→ Task description
Count every line in this listing that has "name". Reply with only the total.
BEGIN
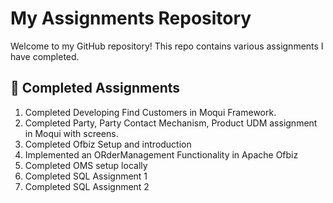 # My Assignments Repository

Welcome to my GitHub repository! This repo contains various assignments I have completed.

## 📌 Completed Assignments

1. Completed Developing Find Customers in Moqui Framework.
2. Completed Party, Party Contact Mechanism, Product UDM assignment in Moqui with screens.
3. Completed Ofbiz Setup and introduction
4. Implemented an ORderManagement Functionality in Apache Ofbiz
5. Completed OMS setup locally
6. Completed SQL Assignment 1
7. Completed SQL Assignment 2
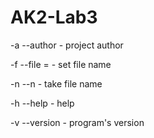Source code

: # AK2-Lab3

-a --author                       - project author

-f <filename> --file = <filename>    - set file name

-n --n                            - take file name

-h --help                         - help

-v --version                      - program's version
END
→ Exercise result
2